- [Exercise] Make an exact copy of the lines starting at the top of the listing below and ending at the line that contains "中创建 **watch** 对象，便于它们收到控制器变更的通知。", inclusive.

········

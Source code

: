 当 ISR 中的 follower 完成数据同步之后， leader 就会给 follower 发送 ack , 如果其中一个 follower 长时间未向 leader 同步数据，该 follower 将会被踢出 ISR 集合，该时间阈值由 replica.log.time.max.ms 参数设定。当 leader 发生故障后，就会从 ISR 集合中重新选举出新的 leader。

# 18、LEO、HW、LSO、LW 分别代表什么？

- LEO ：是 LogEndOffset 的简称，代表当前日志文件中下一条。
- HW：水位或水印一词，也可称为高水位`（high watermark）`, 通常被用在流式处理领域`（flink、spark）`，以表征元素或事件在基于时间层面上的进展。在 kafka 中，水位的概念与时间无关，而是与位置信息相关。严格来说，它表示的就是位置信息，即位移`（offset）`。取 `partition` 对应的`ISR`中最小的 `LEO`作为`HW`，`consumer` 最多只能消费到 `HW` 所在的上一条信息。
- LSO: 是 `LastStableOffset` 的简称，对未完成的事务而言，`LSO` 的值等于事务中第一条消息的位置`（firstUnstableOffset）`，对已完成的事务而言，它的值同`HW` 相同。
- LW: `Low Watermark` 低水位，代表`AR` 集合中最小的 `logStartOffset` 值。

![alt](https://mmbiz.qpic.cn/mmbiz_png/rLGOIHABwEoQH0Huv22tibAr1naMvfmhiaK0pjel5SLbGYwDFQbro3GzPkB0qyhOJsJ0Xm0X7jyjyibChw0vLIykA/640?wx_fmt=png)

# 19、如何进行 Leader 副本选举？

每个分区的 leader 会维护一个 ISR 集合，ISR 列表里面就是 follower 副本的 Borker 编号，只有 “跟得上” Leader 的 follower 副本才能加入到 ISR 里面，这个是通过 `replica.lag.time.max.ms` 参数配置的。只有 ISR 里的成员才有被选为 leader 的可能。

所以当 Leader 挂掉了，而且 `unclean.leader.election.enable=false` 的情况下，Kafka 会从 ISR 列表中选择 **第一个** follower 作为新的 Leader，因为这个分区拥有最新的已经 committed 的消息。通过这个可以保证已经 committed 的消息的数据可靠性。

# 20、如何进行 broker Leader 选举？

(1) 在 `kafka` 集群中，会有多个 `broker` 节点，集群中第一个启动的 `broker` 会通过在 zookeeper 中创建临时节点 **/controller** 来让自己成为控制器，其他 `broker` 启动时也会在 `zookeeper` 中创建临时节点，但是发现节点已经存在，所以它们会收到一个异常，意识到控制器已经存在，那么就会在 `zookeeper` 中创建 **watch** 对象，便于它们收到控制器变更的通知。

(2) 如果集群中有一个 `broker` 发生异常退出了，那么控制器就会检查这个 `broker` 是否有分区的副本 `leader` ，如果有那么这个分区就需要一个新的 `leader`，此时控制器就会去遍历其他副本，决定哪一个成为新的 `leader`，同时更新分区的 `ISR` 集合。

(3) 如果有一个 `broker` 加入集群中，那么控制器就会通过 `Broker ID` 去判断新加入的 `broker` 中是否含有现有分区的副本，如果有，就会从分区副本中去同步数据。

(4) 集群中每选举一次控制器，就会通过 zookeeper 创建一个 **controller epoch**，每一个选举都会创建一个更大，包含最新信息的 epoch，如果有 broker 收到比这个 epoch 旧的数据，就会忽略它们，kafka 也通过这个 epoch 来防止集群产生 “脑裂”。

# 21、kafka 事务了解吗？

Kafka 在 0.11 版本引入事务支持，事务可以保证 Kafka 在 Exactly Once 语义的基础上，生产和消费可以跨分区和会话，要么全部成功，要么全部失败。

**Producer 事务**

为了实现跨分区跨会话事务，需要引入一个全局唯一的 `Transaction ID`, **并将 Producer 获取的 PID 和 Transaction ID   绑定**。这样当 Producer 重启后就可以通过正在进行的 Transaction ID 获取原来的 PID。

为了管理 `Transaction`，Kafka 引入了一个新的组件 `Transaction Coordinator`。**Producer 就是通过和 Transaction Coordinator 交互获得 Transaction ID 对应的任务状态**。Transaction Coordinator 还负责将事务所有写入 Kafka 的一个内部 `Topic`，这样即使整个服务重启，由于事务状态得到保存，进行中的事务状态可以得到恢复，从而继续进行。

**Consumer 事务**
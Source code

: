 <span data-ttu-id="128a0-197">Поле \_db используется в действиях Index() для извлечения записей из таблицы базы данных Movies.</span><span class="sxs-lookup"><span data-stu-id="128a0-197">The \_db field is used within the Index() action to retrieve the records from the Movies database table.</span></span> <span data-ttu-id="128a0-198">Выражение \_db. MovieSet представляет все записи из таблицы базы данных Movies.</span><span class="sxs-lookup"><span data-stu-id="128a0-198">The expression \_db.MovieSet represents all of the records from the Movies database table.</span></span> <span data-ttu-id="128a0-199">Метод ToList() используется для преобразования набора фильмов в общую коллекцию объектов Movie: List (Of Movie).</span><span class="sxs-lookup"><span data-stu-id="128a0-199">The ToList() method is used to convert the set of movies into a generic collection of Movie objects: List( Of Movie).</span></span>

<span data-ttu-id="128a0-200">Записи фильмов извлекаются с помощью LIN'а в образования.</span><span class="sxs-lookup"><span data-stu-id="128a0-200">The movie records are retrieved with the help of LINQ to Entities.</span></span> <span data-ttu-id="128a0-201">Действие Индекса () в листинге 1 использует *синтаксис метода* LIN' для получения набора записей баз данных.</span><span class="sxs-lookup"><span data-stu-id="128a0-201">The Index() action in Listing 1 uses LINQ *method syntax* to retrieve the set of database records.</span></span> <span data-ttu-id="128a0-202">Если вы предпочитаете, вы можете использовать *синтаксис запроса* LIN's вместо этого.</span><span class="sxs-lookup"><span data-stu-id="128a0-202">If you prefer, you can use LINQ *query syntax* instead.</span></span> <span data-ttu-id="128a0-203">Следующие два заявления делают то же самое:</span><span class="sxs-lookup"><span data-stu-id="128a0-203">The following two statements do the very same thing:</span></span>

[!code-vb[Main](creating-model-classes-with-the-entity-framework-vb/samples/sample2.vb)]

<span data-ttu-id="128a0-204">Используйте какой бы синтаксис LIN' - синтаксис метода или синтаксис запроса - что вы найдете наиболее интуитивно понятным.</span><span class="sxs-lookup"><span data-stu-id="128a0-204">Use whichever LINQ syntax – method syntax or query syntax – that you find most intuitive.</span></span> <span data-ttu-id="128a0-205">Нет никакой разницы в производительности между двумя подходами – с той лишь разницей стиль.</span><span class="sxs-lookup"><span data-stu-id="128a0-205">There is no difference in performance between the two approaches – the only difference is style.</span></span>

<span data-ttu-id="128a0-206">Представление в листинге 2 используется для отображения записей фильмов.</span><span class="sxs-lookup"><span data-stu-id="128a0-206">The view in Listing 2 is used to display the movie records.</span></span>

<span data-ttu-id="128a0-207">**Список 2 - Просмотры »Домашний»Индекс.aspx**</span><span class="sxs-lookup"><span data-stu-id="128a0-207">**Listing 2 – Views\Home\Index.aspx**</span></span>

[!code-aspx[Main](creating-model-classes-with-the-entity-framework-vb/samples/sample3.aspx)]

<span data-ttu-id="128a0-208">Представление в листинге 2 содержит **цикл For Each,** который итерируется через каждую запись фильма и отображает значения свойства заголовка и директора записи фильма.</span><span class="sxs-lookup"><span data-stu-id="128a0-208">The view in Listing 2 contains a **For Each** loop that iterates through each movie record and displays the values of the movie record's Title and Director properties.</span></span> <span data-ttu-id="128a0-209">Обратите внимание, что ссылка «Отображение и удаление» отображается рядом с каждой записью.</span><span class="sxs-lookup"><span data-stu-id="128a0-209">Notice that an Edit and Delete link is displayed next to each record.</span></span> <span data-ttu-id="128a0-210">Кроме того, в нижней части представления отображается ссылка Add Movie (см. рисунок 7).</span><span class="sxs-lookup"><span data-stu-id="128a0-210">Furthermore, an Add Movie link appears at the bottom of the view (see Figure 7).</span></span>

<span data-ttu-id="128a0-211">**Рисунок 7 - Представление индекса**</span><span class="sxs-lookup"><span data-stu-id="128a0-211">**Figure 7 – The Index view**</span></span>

········

- [Response area]
Source code

: 当 ISR 中的 follower 完成数据同步之后， leader 就会给 follower 发送 ack , 如果其中一个 follower 长时间未向 leader 同步数据，该 follower 将会被踢出 ISR 集合，该时间阈值由 replica.log.time.max.ms 参数设定。当 leader 发生故障后，就会从 ISR 集合中重新选举出新的 leader。

# 18、LEO、HW、LSO、LW 分别代表什么？

- LEO ：是 LogEndOffset 的简称，代表当前日志文件中下一条。
- HW：水位或水印一词，也可称为高水位`（high watermark）`, 通常被用在流式处理领域`（flink、spark）`，以表征元素或事件在基于时间层面上的进展。在 kafka 中，水位的概念与时间无关，而是与位置信息相关。严格来说，它表示的就是位置信息，即位移`（offset）`。取 `partition` 对应的`ISR`中最小的 `LEO`作为`HW`，`consumer` 最多只能消费到 `HW` 所在的上一条信息。
- LSO: 是 `LastStableOffset` 的简称，对未完成的事务而言，`LSO` 的值等于事务中第一条消息的位置`（firstUnstableOffset）`，对已完成的事务而言，它的值同`HW` 相同。
- LW: `Low Watermark` 低水位，代表`AR` 集合中最小的 `logStartOffset` 值。

![alt](https://mmbiz.qpic.cn/mmbiz_png/rLGOIHABwEoQH0Huv22tibAr1naMvfmhiaK0pjel5SLbGYwDFQbro3GzPkB0qyhOJsJ0Xm0X7jyjyibChw0vLIykA/640?wx_fmt=png)

# 19、如何进行 Leader 副本选举？

每个分区的 leader 会维护一个 ISR 集合，ISR 列表里面就是 follower 副本的 Borker 编号，只有 “跟得上” Leader 的 follower 副本才能加入到 ISR 里面，这个是通过 `replica.lag.time.max.ms` 参数配置的。只有 ISR 里的成员才有被选为 leader 的可能。

所以当 Leader 挂掉了，而且 `unclean.leader.election.enable=false` 的情况下，Kafka 会从 ISR 列表中选择 **第一个** follower 作为新的 Leader，因为这个分区拥有最新的已经 committed 的消息。通过这个可以保证已经 committed 的消息的数据可靠性。

# 20、如何进行 broker Leader 选举？

(1) 在 `kafka` 集群中，会有多个 `broker` 节点，集群中第一个启动的 `broker` 会通过在 zookeeper 中创建临时节点 **/controller** 来让自己成为控制器，其他 `broker` 启动时也会在 `zookeeper` 中创建临时节点，但是发现节点已经存在，所以它们会收到一个异常，意识到控制器已经存在，那么就会在 `zookeeper` 中创建 **watch** 对象，便于它们收到控制器变更的通知。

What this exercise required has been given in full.